As of Oct. 1, Maine’s minimum wage will increase to $6.75 an hour, with another 25-cent increase planned for next year. Our state is behind most of the other New England states in paying better wages, and raising the minimum wage to $7 will make a difference for many Maine families.

When we think of who earns the minimum wage in Maine, our immediate image is usually of a teenager flipping burgers at a fast-food restaurant. But the reality is that 70 percent of minimum wage earners are adults over 20 years old, and more than two-thirds of them are women. Still others are your parents and grandparents, people who have retired after a lifetime of hard work but can’t pay their bills from their modest Social Security checks.

Making it on the minimum has never been harder in Maine. A person working full-time earning just the minimum wage, $6.50 an hour, is only making $13,520 a year before taxes below the federal poverty level for a family of four. Imagine trying to raise your family on that amount of money these days, while at the same time paying your mortgage, heating your home, and paying for gas just to get to work each day. Providing for your family on that kind of money means creating a balance sheet without dollars, listing instead the tough choices needed to keep food on the table and roof over your head.

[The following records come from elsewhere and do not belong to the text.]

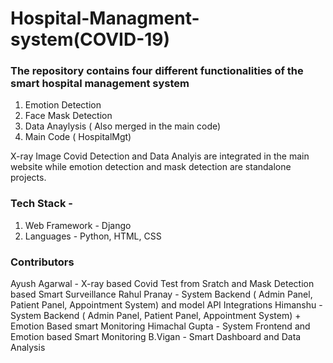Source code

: # Hospital-Managment-system(COVID-19)

### The repository contains four different functionalities of the smart hospital management system
1) Emotion Detection
2) Face Mask Detection
3) Data Anaylysis ( Also merged in the main code)
4) Main Code ( HospitalMgt)

X-ray Image Covid Detection and Data Analyis are integrated in the main website while emotion detection and mask detection are standalone projects.

### Tech Stack - 
1) Web Framework - Django
2) Languages - Python, HTML, CSS

### Contributors
Ayush Agarwal - X-ray based Covid Test from Sratch and Mask Detection based Smart Surveillance
Rahul Pranay  - System Backend ( Admin Panel, Patient Panel, Appointment System) and model API Integrations
Himanshu     - System Backend ( Admin Panel, Patient Panel, Appointment System) + Emotion Based smart Monitoring
Himachal Gupta - System Frontend and Emotion based Smart Monitoring
B.Vigan        - Smart Dashboard and Data Analysis
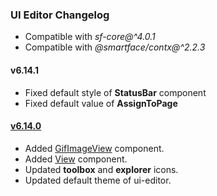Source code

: ### UI Editor Changelog

- Compatible with *sf-core@^4.0.1*
- Compatible with *@smartface/contx@^2.2.3*

#### v6.14.1

- Fixed default style of **StatusBar** component
- Fixed default value of **AssignToPage** 


#### <a href="https://developer.smartface.io/blog/release-notes-6111" target="_blank" >v6.14.0</a>

- Added <a href="https://developer.smartface.io/docs/gifimageview" target="_blank" >GifImageView</a> component.
- Added <a href="https://developer.smartface.io/docs/view" target="_blank" >View</a> component.
- Updated **toolbox** and **explorer** icons.
- Updated default theme of ui-editor.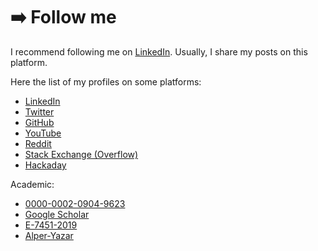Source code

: # ➡️ Follow me

I recommend following me on [LinkedIn](https://www.linkedin.com/in/alperyazar).
Usually, I share my posts on this platform.

Here the list of my profiles on some platforms:

- [LinkedIn](https://www.linkedin.com/in/alperyazar)
- [Twitter](https://twitter.com/alper_yazar)
- [GitHub](https://github.com/alperyazar)
- [YouTube](https://www.youtube.com/@ayazar)
- [Reddit](https://www.reddit.com/user/ayazar/)
- [Stack Exchange (Overflow)](https://stackexchange.com/users/1966184/alper-y)
- [Hackaday](https://hackaday.io/ayazar)

Academic:

- [0000-0002-0904-9623](https://orcid.org/0000-0002-0904-9623)
- [Google Scholar](https://scholar.google.com.tr/citations?hl=tr&user=yLCD7acAAAAJ)
- [E-7451-2019](https://publons.com/researcher/E-7451-2019/)
- [Alper-Yazar](https://www.researchgate.net/profile/Alper-Yazar)
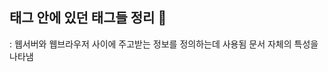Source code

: ## <head>태그 안에 있던 태그들 정리 🚀

<meta> : 웹서버와 웹브라우저 사이에 주고받는 정보를 정의하는데 사용됨 문서 자체의 특성을 나타냄

<title>: 웹사이트가 열리면 상단에 생기는 tab에 이름을 나타냄

<link> : 필요한 스타일이나 아이콘등 외부 문서를 html문서에 연결시키는데 사용됨 


## <body> 많이 쓰는 태그 정리 📚

<div> : 영역을 나누는데 쓰임

<p> : 문단을 나누는데 쓰임 (div태그와 거의 비슷한 용도이나 단지 밑에 공간이 좀더 생김)

<img src=""/>: 이미지 넣는데 쓰임. 단일태그임

<input type="",placeholder="궁굼한 사항을 써주세요."/>: 검색창처럼 사용자에게 입력을 받는 태그 단일태그임 / input에 글자 참조

<button> : 버튼을 만듬

<a href=""/></a> : 링크를 연결해서 여러페이지로 이동할수있음 



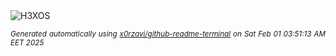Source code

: <div align="justify">
<picture>
    <source media="(prefers-color-scheme: dark)" srcset="https://i.ibb.co/vxj2khPb/output-gif.gif">
    <source media="(prefers-color-scheme: light)" srcset="https://i.ibb.co/vxj2khPb/output-gif.gif">
    <img alt="H3XOS" src="https://i.ibb.co/vxj2khPb/output-gif.gif">
</picture>

<sub><i>Generated automatically using [x0rzavi/github-readme-terminal](https://github.com/x0rzavi/github-readme-terminal) on Sat Feb 01 03:51:13 AM EET 2025</i></sub>
</div>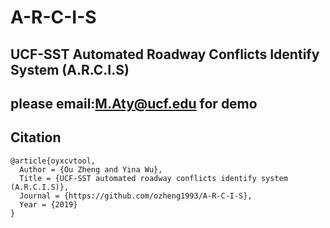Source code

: # A-R-C-I-S
## UCF-SST Automated Roadway Conflicts Identify System (A.R.C.I.S)

## please email:M.Aty@ucf.edu for demo

## Citation
    @article{oyxcvtool,
      Author = {Ou Zheng and Yina Wu},
      Title = {UCF-SST automated roadway conflicts identify system (A.R.C.I.S)},
      Journal = {https://github.com/ozheng1993/A-R-C-I-S},
      Year = {2019}
    }
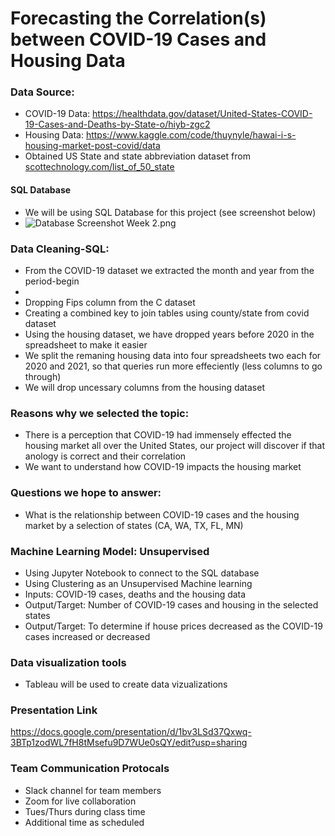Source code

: # Forecasting the Correlation(s) between COVID-19 Cases and Housing Data

### Data Source:
- COVID-19 Data: https://healthdata.gov/dataset/United-States-COVID-19-Cases-and-Deaths-by-State-o/hiyb-zgc2
- Housing Data: https://www.kaggle.com/code/thuynyle/hawai-i-s-housing-market-post-covid/data
- Obtained US State and state abbreviation dataset from [scottechnology.com/list_of_50_state](https://scottontechnology.com/alphabetical-50-us-states-abbreviations-list/)


#### SQL Database
- We will be using SQL Database for this project (see screenshot below)
- ![Database Screenshot Week 2.png](https://github.com/ajmotylinski/Data_Viz_Final_Project/blob/main/Resources/COVID_%26_HOUSING_DATABASE.png)

### Data Cleaning-SQL:
-  From the COVID-19 dataset we extracted the month and year from the period-begin
- 
- Dropping Fips column from the C dataset
- Creating a combined key to join tables using county/state from covid dataset
- Using the housing dataset, we have dropped years before 2020 in the spreadsheet to make it easier
- We split the remaning housing data into four spreadsheets two each for 2020 and 2021, so that queries run more effeciently (less columns to go through)
- We will drop uncessary columns from the housing dataset

### Reasons why we selected the topic:
 -  There is a perception that COVID-19 had immensely effected the housing market all over the United States, our project will discover if that anology is correct and their correlation
 -  We want to understand how COVID-19 impacts the housing market
 
### Questions we hope to answer:
- What is the relationship between COVID-19 cases and the housing market by a selection of states (CA, WA, TX, FL, MN) 

### Machine Learning Model: Unsupervised 
- Using Jupyter Notebook to connect to the SQL database
- Using Clustering as an Unsupervised Machine learning
- Inputs: COVID-19 cases, deaths and the housing data
- Output/Target: Number of COVID-19 cases and housing in the selected states
- Output/Target: To determine if house prices decreased as the COVID-19 cases increased or decreased

### Data visualization tools
- Tableau will be used to create data vizualizations

### Presentation Link
https://docs.google.com/presentation/d/1bv3LSd37Qxwq-3BTp1zodWL7fH8tMsefu9D7WUe0sQY/edit?usp=sharing

### Team Communication Protocals
- Slack channel for team members
- Zoom for live collaboration
- Tues/Thurs during class time
- Additional time as scheduled

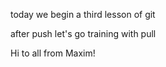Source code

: today we begin a third lesson of git

after push let's go training with pull

Hi to all from Maxim!
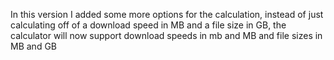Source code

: In this version I added some more options for the calculation, instead of just calculating off of a download speed in MB and a file size in GB, 
the calculator will now support download speeds in mb and MB and file sizes in MB and GB
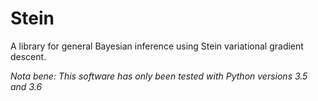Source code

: # Stein

A library for general Bayesian inference using Stein variational gradient descent.

*Nota bene: This software has only been tested with Python versions 3.5 and 3.6*

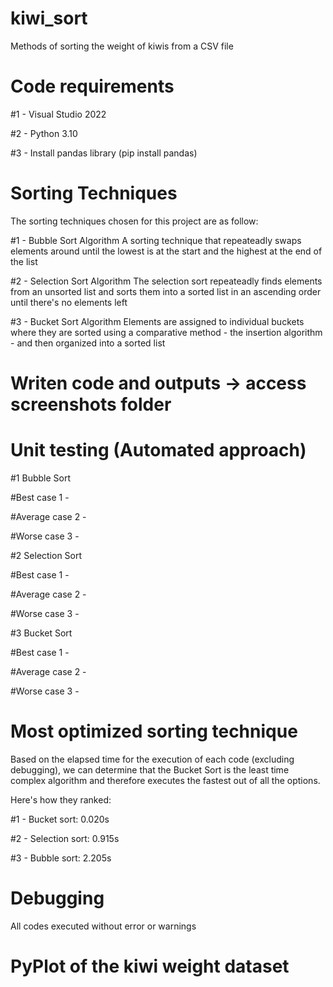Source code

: # kiwi_sort
Methods of sorting the weight of kiwis from a CSV file

# Code requirements
#1 - Visual Studio 2022

#2 - Python 3.10

#3 - Install pandas library (pip install pandas)

# Sorting Techniques
The sorting techniques chosen for this project are as follow:

#1 - Bubble Sort Algorithm
A sorting technique that repeateadly swaps elements around until the lowest is at the start and the highest at the end of the list

#2 - Selection Sort Algorithm
The selection sort repeateadly finds elements from an unsorted list and sorts them into a sorted list in an ascending order until there's no elements left

#3 - Bucket Sort Algorithm
Elements are assigned to individual buckets where they are sorted using a comparative method - the insertion algorithm - and then organized into a sorted list

# Writen code and outputs -> access screenshots folder

# Unit testing (Automated approach)

#1 Bubble Sort

#Best case 1 -

#Average case 2 -

#Worse case 3 -

#2 Selection Sort

#Best case 1 -

#Average case 2 -

#Worse case 3 -

#3 Bucket Sort

#Best case 1 -

#Average case 2 -

#Worse case 3 -

# Most optimized sorting technique

Based on the elapsed time for the execution of each code (excluding debugging), we can determine that the Bucket Sort is the least time complex algorithm and therefore executes the fastest out of all the options.

Here's how they ranked:

#1 - Bucket sort: 0.020s

#2 - Selection sort: 0.915s

#3 - Bubble sort: 2.205s

# Debugging

All codes executed without error or warnings

# PyPlot of the kiwi weight dataset

#
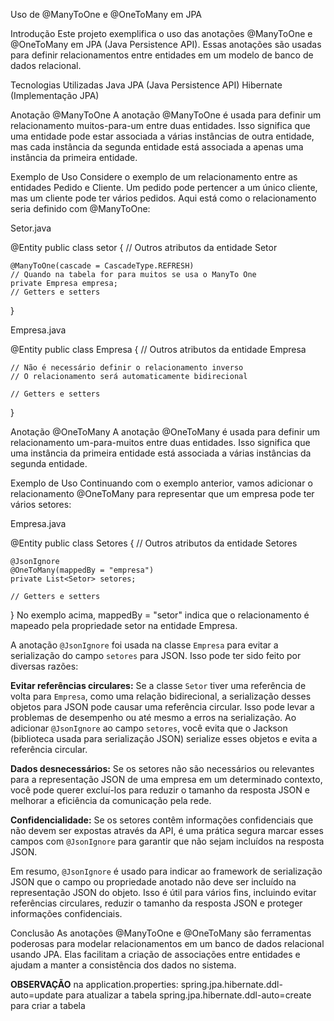 Uso de @ManyToOne e @OneToMany em JPA


Introdução
Este projeto exemplifica o uso das anotações @ManyToOne e @OneToMany em JPA (Java Persistence API). Essas anotações são usadas para definir relacionamentos entre entidades em um modelo de banco de dados relacional.

Tecnologias Utilizadas
Java
JPA (Java Persistence API)
Hibernate (Implementação JPA)


Anotação @ManyToOne
A anotação @ManyToOne é usada para definir um relacionamento muitos-para-um entre duas entidades. Isso significa que uma entidade pode estar associada a várias instâncias de outra entidade, mas cada instância da segunda entidade está associada a apenas uma instância da primeira entidade.

Exemplo de Uso
Considere o exemplo de um relacionamento entre as entidades Pedido e Cliente. Um pedido pode pertencer a um único cliente, mas um cliente pode ter vários pedidos. Aqui está como o relacionamento seria definido com @ManyToOne:

Setor.java

@Entity
public class setor {
    // Outros atributos da entidade Setor
    
    @ManyToOne(cascade = CascadeType.REFRESH) 
    // Quando na tabela for para muitos se usa o ManyTo One
    private Empresa empresa;
    // Getters e setters
}


Empresa.java

@Entity
public class Empresa {
    // Outros atributos da entidade Empresa
    
    // Não é necessário definir o relacionamento inverso
    // O relacionamento será automaticamente bidirecional
    
    // Getters e setters
}


Anotação @OneToMany
A anotação @OneToMany é usada para definir um relacionamento um-para-muitos entre duas entidades. Isso significa que uma instância da primeira entidade está associada a várias instâncias da segunda entidade.

Exemplo de Uso
Continuando com o exemplo anterior, vamos adicionar o relacionamento @OneToMany para representar que um empresa pode ter vários setores:

Empresa.java


@Entity
public class Setores {
    // Outros atributos da entidade Setores
    
    @JsonIgnore
    @OneToMany(mappedBy = "empresa")
    private List<Setor> setores;
    
    // Getters e setters
}
No exemplo acima, mappedBy = "setor" indica que o relacionamento é mapeado pela propriedade setor na entidade Empresa.

A anotação `@JsonIgnore` foi usada na classe `Empresa` para evitar a serialização do campo `setores` para JSON. Isso pode ter sido feito por diversas razões:

**Evitar referências circulares:** Se a classe `Setor` tiver uma referência de volta para `Empresa`, como uma relação bidirecional, a serialização desses objetos para JSON pode causar uma referência circular. Isso pode levar a problemas de desempenho ou até mesmo a erros na serialização. Ao adicionar `@JsonIgnore` ao campo `setores`, você evita que o Jackson (biblioteca usada para serialização JSON) serialize esses objetos e evita a referência circular.

**Dados desnecessários:** Se os setores não são necessários ou relevantes para a representação JSON de uma empresa em um determinado contexto, você pode querer excluí-los para reduzir o tamanho da resposta JSON e melhorar a eficiência da comunicação pela rede.

**Confidencialidade:** Se os setores contêm informações confidenciais que não devem ser expostas através da API, é uma prática segura marcar esses campos com `@JsonIgnore` para garantir que não sejam incluídos na resposta JSON.

Em resumo, `@JsonIgnore` é usado para indicar ao framework de serialização JSON que o campo ou propriedade anotado não deve ser incluído na representação JSON do objeto. Isso é útil para vários fins, incluindo evitar referências circulares, reduzir o tamanho da resposta JSON e proteger informações confidenciais.

Conclusão
As anotações @ManyToOne e @OneToMany são ferramentas poderosas para modelar relacionamentos em um banco de dados relacional usando JPA. Elas facilitam a criação de associações entre entidades e ajudam a manter a consistência dos dados no sistema.


**OBSERVAÇÃO**
na application.properties:
    spring.jpa.hibernate.ddl-auto=update para atualizar a tabela
    spring.jpa.hibernate.ddl-auto=create para criar a tabela
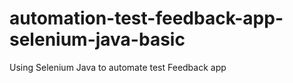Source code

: # automation-test-feedback-app-selenium-java-basic
Using Selenium Java to automate test Feedback app
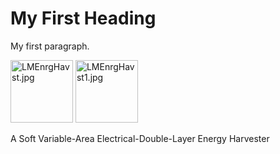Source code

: <!DOCTYPE html>
<html>
<body>

<h1>My First Heading</h1>
<p>My first paragraph.</p>

</body>
</html>



<!DOCTYPE html>
<html>
<head>
<style>
img {
  width: 128px
  height: 128px
}
</style>
</head>
<body>

<picture>
<img src="../img/energyharvest/LMEnrgHavst.jpg" alt="LMEnrgHavst.jpg" style="width:100px;height:100px;">

<img src="../img/energyharvest/LMEnrgHavst2.jpg" alt="LMEnrgHavst1.jpg" style="width:100px;height:100px;">

A Soft Variable-Area Electrical-Double-Layer Energy Harvester

</picture>


</body>
</html>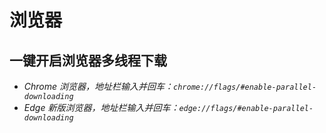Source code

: # 浏览器

## 一键开启浏览器多线程下载

- _Chrome 浏览器，地址栏输入并回车：`chrome://flags/#enable-parallel-downloading`_
- _Edge 新版浏览器，地址栏输入并回车：`edge://flags/#enable-parallel-downloading`_
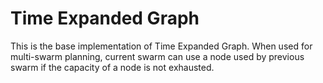 # Time Expanded Graph

This is the base implementation of Time Expanded Graph. When used for multi-swarm planning, current swarm can use a node used by previous
swarm if the capacity of a node is not exhausted.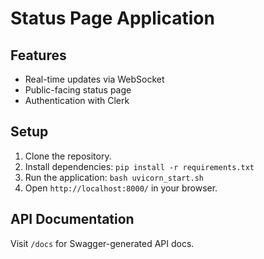 # Status Page Application

## Features
- Real-time updates via WebSocket
- Public-facing status page
- Authentication with Clerk

## Setup
1. Clone the repository.
2. Install dependencies: `pip install -r requirements.txt`
3. Run the application: `bash uvicorn_start.sh`
4. Open `http://localhost:8000/` in your browser.

## API Documentation
Visit `/docs` for Swagger-generated API docs.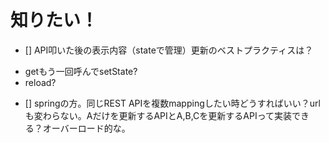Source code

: # 知りたい！

- []  API叩いた後の表示内容（stateで管理）更新のベストプラクティスは？
* getもう一回呼んでsetState?
* reload?


- [] springの方。同じREST APIを複数mappingしたい時どうすればいい？urlも変わらない。Aだけを更新するAPIとA,B,Cを更新するAPIって実装できる？オーバーロード的な。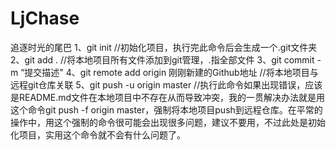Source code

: # LjChase
追逐时光的尾巴
1、git init //初始化项目，执行完此命令后会生成一个.git文件夹
2、git add . //将本地项目所有文件添加到git管理，.指全部文件
3、git commit -m “提交描述"
4、git remote add origin 刚刚新建的Github地址 //将本地项目与远程git仓库关联
5、git push -u origin master //执行此命令如果出现错误，应该是README.md文件在本地项目中不存在从而导致冲突，我的一贯解决办法就是用这个命令git push -f origin master，强制将本地项目push到远程仓库。在平常的操作中，用这个强制的命令很可能会出现很多问题，建议不要用，不过此处是初始化项目，实用这个命令就不会有什么问题了。
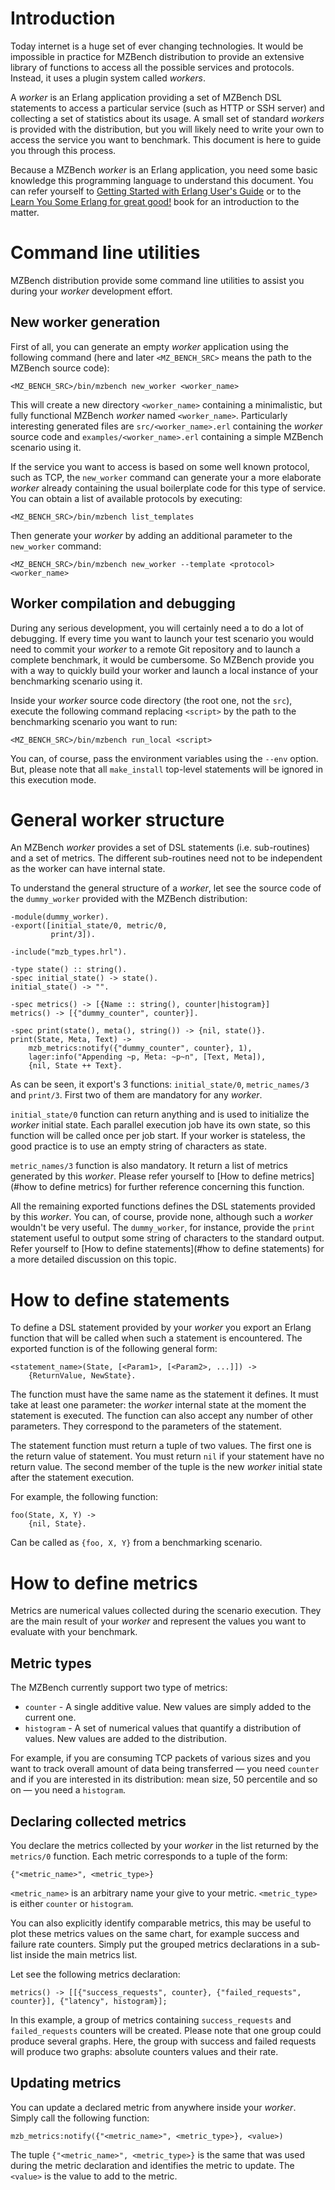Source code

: # Introduction

Today internet is a huge set of ever changing technologies. It would be impossible in practice for MZBench distribution to provide an extensive library of functions to access all the possible services and protocols. Instead, it uses a plugin system called _workers_.

A _worker_ is an Erlang application providing a set of MZBench DSL statements to access a particular service (such as HTTP or SSH server) and collecting a set of statistics about its usage. A small set of standard _workers_ is provided with the distribution, but you will likely need to write your own to access the service you want to benchmark. This document is here to guide you through this process.

Because a MZBench _worker_ is an Erlang application, you need some basic knowledge this programming language to understand this document. You can refer yourself to [Getting Started with Erlang User's Guide](http://www.erlang.org/doc/getting_started/users_guide.html) or to the [Learn You Some Erlang for great good!](http://learnyousomeerlang.com) book for an introduction to the matter.

# Command line utilities

MZBench distribution provide some command line utilities to assist you during your _worker_ development effort.

## New worker generation

First of all, you can generate an empty _worker_ application using the following command (here and later `<MZ_BENCH_SRC>` means the path to the MZBench source code):

    <MZ_BENCH_SRC>/bin/mzbench new_worker <worker_name>

This will create a new directory `<worker_name>` containing a minimalistic, but fully functional MZBench _worker_ named `<worker_name>`. Particularly interesting generated files are `src/<worker_name>.erl` containing the _worker_ source code and `examples/<worker_name>.erl` containing a simple MZBench scenario using it.

If the service you want to access is based on some well known protocol, such as TCP, the `new_worker` command can generate your a more elaborate _worker_ already containing the usual boilerplate code for this type of service. You can obtain a list of available protocols by executing:

    <MZ_BENCH_SRC>/bin/mzbench list_templates

Then generate your _worker_ by adding an additional parameter to the `new_worker` command:

    <MZ_BENCH_SRC>/bin/mzbench new_worker --template <protocol> <worker_name>

## Worker compilation and debugging

During any serious development, you will certainly need a to do a lot of debugging. If every time you want to launch your test scenario you would need to commit your _worker_ to a remote Git repository and to launch a complete benchmark, it would be cumbersome. So MZBench provide you with a way to quickly build your worker and launch a local instance of your benchmarking scenario using it.

Inside your _worker_ source code directory (the root one, not the `src`), execute the following command replacing `<script>` by the path to the benchmarking scenario you want to run:

    <MZ_BENCH_SRC>/bin/mzbench run_local <script>

You can, of course, pass the environment variables using the `--env` option. But, please note that all `make_install` top-level statements will be ignored in this execution mode.

# General worker structure

An MZBench _worker_ provides a set of DSL statements (i.e. sub-routines) and a set of metrics. The different sub-routines need not to be independent as the worker can have internal state.

To understand the general structure of a _worker_, let see the source code of the `dummy_worker` provided with the MZBench distribution:

    -module(dummy_worker).
    -export([initial_state/0, metric/0,
             print/3]).
    
    -include("mzb_types.hrl").
    
    -type state() :: string().
    -spec initial_state() -> state().
    initial_state() -> "".
    
    -spec metrics() -> [{Name :: string(), counter|histogram}]
    metrics() -> [{"dummy_counter", counter}].
    
    -spec print(state(), meta(), string()) -> {nil, state()}.
    print(State, Meta, Text) ->
        mzb_metrics:notify({"dummy_counter", counter}, 1),
        lager:info("Appending ~p, Meta: ~p~n", [Text, Meta]),
        {nil, State ++ Text}.

As can be seen, it export's 3 functions: `initial_state/0`, `metric_names/3` and `print/3`. First two of them are mandatory for any _worker_. 

`initial_state/0` function can return anything and is used to initialize the _worker_ initial state. Each parallel execution job have its own state, so this function will be called once per job start. If your worker is stateless, the good practice is to use an empty string of characters as state.

`metric_names/3` function is also mandatory. It return a list of metrics generated by this _worker_. Please refer yourself to [How to define metrics](#how to define metrics) for further reference concerning this function.

All the remaining exported functions defines the DSL statements provided by this _worker_. You can, of course, provide none, although such a _worker_ wouldn't be very useful. The `dummy_worker`, for instance, provide the `print` statement useful to output some string of characters to the standard output. Refer yourself to [How to define statements](#how to define statements) for a more detailed discussion on this topic.

# How to define statements

To define a DSL statement provided by your _worker_ you export an Erlang function that will be called when such a statement is encountered. The exported function is of the following general form:

    <statement_name>(State, [<Param1>, [<Param2>, ...]]) ->
        {ReturnValue, NewState}.

The function must have the same name as the statement it defines. It must take at least one parameter: the _worker_ internal state at the moment the statement is executed. The function can also accept any number of other parameters. They correspond to the parameters of the statement.

The statement function must return a tuple of two values. The first one is the return value of statement. You must return `nil` if your statement have no return value. The second member of the tuple is the new _worker_ initial state after the statement execution.

For example, the following function:

    foo(State, X, Y) ->
        {nil, State}.

Can be called as `{foo, X, Y}` from a benchmarking scenario.

# How to define metrics

Metrics are numerical values collected during the scenario execution. They are the main result of your _worker_ and represent the values you want to evaluate with your benchmark.

## Metric types

The MZBench currently support two type of metrics:

   * `counter` - A single additive value. New values are simply added to the current one.
   * `histogram` - A set of numerical values that quantify a distribution of values. New values are added to the distribution.

For example, if you are consuming TCP packets of various sizes and you want to track overall amount of data being transferred — you need `counter` and if you are interested in its distribution: mean size, 50 percentile and so on — you need a `histogram`.

## Declaring collected metrics

You declare the metrics collected by your _worker_ in the list returned by the `metrics/0` function. Each metric corresponds to a tuple of the form:

    {"<metric_name>", <metric_type>}

`<metric_name>` is an arbitrary name your give to your metric. `<metric_type>` is either `counter` or `histogram`. 

You can also explicitly identify comparable metrics, this may be useful to plot these metrics values on the same chart, for example success and failure rate counters. Simply put the grouped metrics declarations in a sub-list inside the main metrics list.

Let see the following metrics declaration:

    metrics() -> [[{"success_requests", counter}, {"failed_requests", counter}], {"latency", histogram}];

In this example, a group of metrics containing `success_requests` and `failed_requests` counters will be created. Please note that one group could produce several graphs. Here, the group with success and failed requests will produce two graphs: absolute counters values and their rate.

## Updating metrics

You can update a declared metric from anywhere inside your _worker_. Simply call the following function:

    mzb_metrics:notify({"<metric_name>", <metric_type>}, <value>)

The tuple `{"<metric_name>", <metric_type>}` is the same that was used during the metric declaration and identifies the metric to update. The `<value>` is the value to add to the metric.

When we were considering raising the minimum wage last year, I had a fellow small business owner call me, worried about how much more it would cost him in payroll. As a business owner myself I understand that concern, but as a business owner I also know that a business is only as good as the people who make it. But investing in Maine workers is just one component of what we need to do to move Maine forward.

I was also eager to work to lower other cost for small businesses. That’s one of the major reasons why I supported the elimination of the business equipment tax reimbursement program (BETR), so that we could better nurture our all businesses and level the playing field. This year, we passed an entire package of legislation aimed at making it easier to do business in Maine, from creating a central place for small business owners to comply with state laws and regulations, to starting a business and consumer court to streamline business-related legal matters in our justice system.

For every opportunity we give small businesses to develop, we must also give their workers due consideration. We have to give them fair pay for an honest day’s work to strengthen families and community, and, in turn, grow our economy.

When parents can’t earn enough to support their families, it is the taxpayers who carry the burden for low-wage employers. Nearly 40 percent of Maine children live in low-income households, and more than 25 percent of families in our state are single-parent homes. If these kids can’t afford to buy lunch at school, or their parents can’t carry health insurance, it is our tax dollars that bridge the gap to create a better future for these children.

It’s been nearly 10 years since Congress has raised the federal minimum wage, leaving the task up to the states to help hard-working people make ends meet. At some point, though, our policy debate has to look beyond enabling people to live paycheck to paycheck, and instead, offer the quality of life that our state is renowned for.

Raising our minimum wage puts people first, and raises the standards we want for Maine’s future.

Walter Ash is a Democratic state representative from Belfast.